[Listed entries Boundary: Start]
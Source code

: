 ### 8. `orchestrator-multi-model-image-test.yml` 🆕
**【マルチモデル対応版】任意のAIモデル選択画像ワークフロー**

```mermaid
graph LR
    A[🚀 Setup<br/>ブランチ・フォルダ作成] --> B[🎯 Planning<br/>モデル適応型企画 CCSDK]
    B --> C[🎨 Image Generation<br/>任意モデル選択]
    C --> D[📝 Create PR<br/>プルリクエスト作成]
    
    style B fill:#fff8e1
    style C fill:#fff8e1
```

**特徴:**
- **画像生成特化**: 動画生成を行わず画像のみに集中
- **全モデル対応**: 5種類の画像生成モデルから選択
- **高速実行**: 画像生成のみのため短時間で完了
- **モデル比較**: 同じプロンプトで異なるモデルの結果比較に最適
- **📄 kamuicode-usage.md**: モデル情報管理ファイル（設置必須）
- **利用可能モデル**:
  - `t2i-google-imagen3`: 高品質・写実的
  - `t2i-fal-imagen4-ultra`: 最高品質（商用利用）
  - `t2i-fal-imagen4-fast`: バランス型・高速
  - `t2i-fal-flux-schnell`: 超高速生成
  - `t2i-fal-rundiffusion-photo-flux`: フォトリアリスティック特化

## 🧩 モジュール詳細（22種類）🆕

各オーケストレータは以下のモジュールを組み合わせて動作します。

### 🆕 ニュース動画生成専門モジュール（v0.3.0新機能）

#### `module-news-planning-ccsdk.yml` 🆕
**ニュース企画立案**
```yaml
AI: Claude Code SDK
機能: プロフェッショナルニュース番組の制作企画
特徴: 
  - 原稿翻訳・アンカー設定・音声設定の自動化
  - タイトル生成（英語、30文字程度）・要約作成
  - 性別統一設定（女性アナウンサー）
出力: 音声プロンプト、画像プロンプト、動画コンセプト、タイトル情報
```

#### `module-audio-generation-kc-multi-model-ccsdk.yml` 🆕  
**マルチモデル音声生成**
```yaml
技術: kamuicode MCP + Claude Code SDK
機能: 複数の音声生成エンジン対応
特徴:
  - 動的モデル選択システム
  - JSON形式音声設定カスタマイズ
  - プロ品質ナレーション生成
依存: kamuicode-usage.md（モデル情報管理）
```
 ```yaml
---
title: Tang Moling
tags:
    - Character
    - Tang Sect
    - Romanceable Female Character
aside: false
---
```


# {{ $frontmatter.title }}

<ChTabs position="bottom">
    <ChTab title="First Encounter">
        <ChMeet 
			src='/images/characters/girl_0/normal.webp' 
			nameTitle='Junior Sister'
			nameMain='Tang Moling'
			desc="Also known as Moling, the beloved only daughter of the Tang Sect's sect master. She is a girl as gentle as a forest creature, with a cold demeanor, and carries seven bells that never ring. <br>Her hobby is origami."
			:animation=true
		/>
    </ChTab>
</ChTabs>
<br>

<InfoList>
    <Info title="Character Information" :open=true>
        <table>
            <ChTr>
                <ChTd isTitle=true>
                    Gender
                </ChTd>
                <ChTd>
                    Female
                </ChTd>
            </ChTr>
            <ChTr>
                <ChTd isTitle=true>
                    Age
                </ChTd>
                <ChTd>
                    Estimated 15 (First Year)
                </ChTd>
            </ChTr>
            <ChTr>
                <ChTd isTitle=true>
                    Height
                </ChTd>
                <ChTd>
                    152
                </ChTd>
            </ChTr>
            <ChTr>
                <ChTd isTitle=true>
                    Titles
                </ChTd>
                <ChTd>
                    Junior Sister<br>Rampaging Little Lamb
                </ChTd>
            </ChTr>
[Listed entries Boundary: End]
After reading the data above, print it all again exactly.

Answer for the task:
Source code

: ### 8. `orchestrator-multi-model-image-test.yml` 🆕
**【マルチモデル対応版】任意のAIモデル選択画像ワークフロー**

```mermaid
graph LR
    A[🚀 Setup<br/>ブランチ・フォルダ作成] --> B[🎯 Planning<br/>モデル適応型企画 CCSDK]
    B --> C[🎨 Image Generation<br/>任意モデル選択]
    C --> D[📝 Create PR<br/>プルリクエスト作成]
    
    style B fill:#fff8e1
    style C fill:#fff8e1
```

**特徴:**
- **画像生成特化**: 動画生成を行わず画像のみに集中
- **全モデル対応**: 5種類の画像生成モデルから選択
- **高速実行**: 画像生成のみのため短時間で完了
- **モデル比較**: 同じプロンプトで異なるモデルの結果比較に最適
- **📄 kamuicode-usage.md**: モデル情報管理ファイル（設置必須）
- **利用可能モデル**:
  - `t2i-google-imagen3`: 高品質・写実的
  - `t2i-fal-imagen4-ultra`: 最高品質（商用利用）
  - `t2i-fal-imagen4-fast`: バランス型・高速
  - `t2i-fal-flux-schnell`: 超高速生成
  - `t2i-fal-rundiffusion-photo-flux`: フォトリアリスティック特化

## 🧩 モジュール詳細（22種類）🆕

各オーケストレータは以下のモジュールを組み合わせて動作します。

### 🆕 ニュース動画生成専門モジュール（v0.3.0新機能）

#### `module-news-planning-ccsdk.yml` 🆕
**ニュース企画立案**
```yaml
AI: Claude Code SDK
機能: プロフェッショナルニュース番組の制作企画
特徴: 
  - 原稿翻訳・アンカー設定・音声設定の自動化
  - タイトル生成（英語、30文字程度）・要約作成
  - 性別統一設定（女性アナウンサー）
出力: 音声プロンプト、画像プロンプト、動画コンセプト、タイトル情報
```

#### `module-audio-generation-kc-multi-model-ccsdk.yml` 🆕  
**マルチモデル音声生成**
```yaml
技術: kamuicode MCP + Claude Code SDK
機能: 複数の音声生成エンジン対応
特徴:
  - 動的モデル選択システム
  - JSON形式音声設定カスタマイズ
  - プロ品質ナレーション生成
依存: kamuicode-usage.md（モデル情報管理）
```
 ```yaml
---
title: Tang Moling
tags:
    - Character
    - Tang Sect
    - Romanceable Female Character
aside: false
---
```


# {{ $frontmatter.title }}

<ChTabs position="bottom">
    <ChTab title="First Encounter">
        <ChMeet 
			src='/images/characters/girl_0/normal.webp' 
			nameTitle='Junior Sister'
			nameMain='Tang Moling'
			desc="Also known as Moling, the beloved only daughter of the Tang Sect's sect master. She is a girl as gentle as a forest creature, with a cold demeanor, and carries seven bells that never ring. <br>Her hobby is origami."
			:animation=true
		/>
    </ChTab>
</ChTabs>
<br>

<InfoList>
    <Info title="Character Information" :open=true>
        <table>
            <ChTr>
                <ChTd isTitle=true>
                    Gender
                </ChTd>
                <ChTd>
                    Female
                </ChTd>
            </ChTr>
            <ChTr>
                <ChTd isTitle=true>
                    Age
                </ChTd>
                <ChTd>
                    Estimated 15 (First Year)
                </ChTd>
            </ChTr>
            <ChTr>
                <ChTd isTitle=true>
                    Height
                </ChTd>
                <ChTd>
                    152
                </ChTd>
            </ChTr>
            <ChTr>
                <ChTd isTitle=true>
                    Titles
                </ChTd>
                <ChTd>
                    Junior Sister<br>Rampaging Little Lamb
                </ChTd>
            </ChTr>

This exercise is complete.